Так вот, Галина Леонидовна сказала: «Пусть все забирают; за имущество я бороться не стану. Пусть и квартиру забирают. Все равно я пока буду жить у друзей». Галина Леонидовна сама хотела подать заявление, чтобы у нас забрали четырехкомнатную квартиру и дали бы ей квартиру из двух комнат в любом районе Москвы. Я не отговаривал. В наших четырех комнатах было чуть больше 80 метров, квартира удобная, но не «двухэтажная», как писали в газетах; это новый дом на улице Щусева, рядом с тем самым Домом архитектора, где мы 15 лет назад встретили друг друга.
А через 10 дней, уже около шести часов вечера, раздалась команда — «На выход с вещами!» Еще до этого нас постригли наголо, «оболванили», как тут говорят; выдали на дорогу жутко соленую, тюремно-ржавую селедку, две или три буханки хлеба, рыбные консервы «Кильки в томате» и немного сахара. Все это — на три дня пути. Хорошо, что в тюрьме есть непреложный закон: когда человек уходит на этап, то его собирает вся камера. Дают ему с собой, у кого что осталось — кто кусок хлеба, кто кусочек сахара, кто сигареты, кто спички. То есть камера собирает тебя в дорогу. Те люди, с которыми я встретился здесь, на нарах, все семь человек, были в прошлом сотрудниками органов внутренних дел.
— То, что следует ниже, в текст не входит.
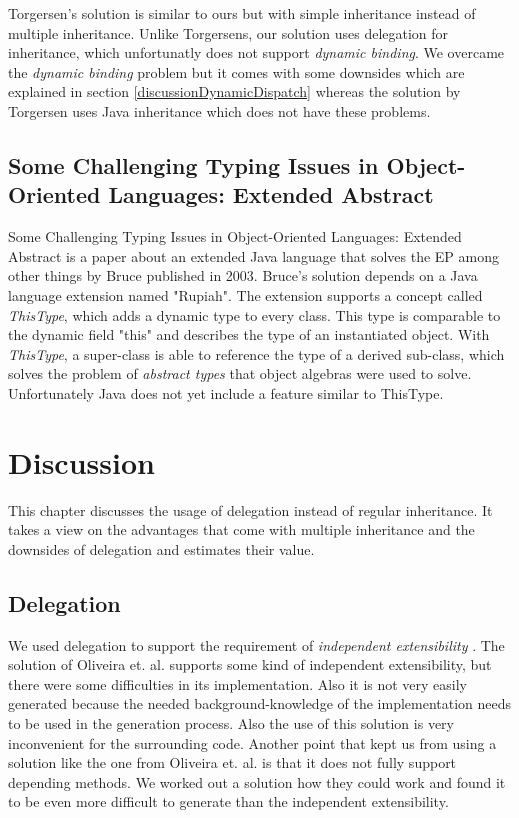 \documentclass{report}
\begin{document}
Torgersen's solution is similar to ours but with simple inheritance instead of multiple inheritance.
Unlike Torgersens, our solution uses delegation for inheritance, which unfortunatly does not support \emph{dynamic binding}. We overcame the \emph{dynamic binding} problem but it comes with some downsides which are explained in section \ref{discussionDynamicDispatch} whereas the solution by Torgersen uses Java inheritance which does not have these problems.

\subsection*{Some Challenging Typing Issues in Object-Oriented Languages: Extended Abstract}

{Some Challenging Typing Issues in Object-Oriented Languages: Extended Abstract} is a paper about an extended Java language that solves the EP among other things by Bruce published in 2003\cite{Bruce-Typing-2003}.
Bruce's solution depends on a Java language extension named "Rupiah"\cite{Foster-Rupiah-2001}. The extension supports a concept called \emph{ThisType}, which adds a dynamic type to every class. This type is comparable to the dynamic field "this" and describes the type of an instantiated object. With \emph{ThisType}, a super-class is able to reference the type of a derived sub-class, which solves the problem of \emph{abstract types} that object algebras were used to solve. Unfortunately Java does not yet include a feature similar to ThisType.

\section{Discussion}

This chapter discusses the usage of delegation instead of regular inheritance. It takes a view on the advantages that come with multiple inheritance and the downsides of delegation and estimates their value.

\subsection{Delegation}
We used delegation to support the requirement of \emph{independent extensibility} \cite{Odersky-Expression-2005, Oliv-Extensibility-2012}. The solution of Oliveira et. al. supports some kind of independent extensibility, but there were some difficulties in its implementation. Also it is not very easily generated because the needed background-knowledge of the implementation needs to be used in the generation process. Also the use of this solution is very inconvenient for the surrounding code. Another point that kept us from using a solution like the one from Oliveira et. al. is that it does not fully support depending methods. We worked out a solution how they could work and found it to be even more difficult to generate than the independent extensibility.
\end{document}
Ни с кем из них я прежде не был знаком, но они, естественно, хорошо знали, кто я такой, что я за «птица»; а Юра Беляков, москвич, бывший сержант патрульно-постовой службы, осужденный за взятки, даже уступил мне свое место внизу (нары были двухъярусные), сам забрался наверх; сейчас он здесь, в этой же колонии, что и я, работает грузчиком.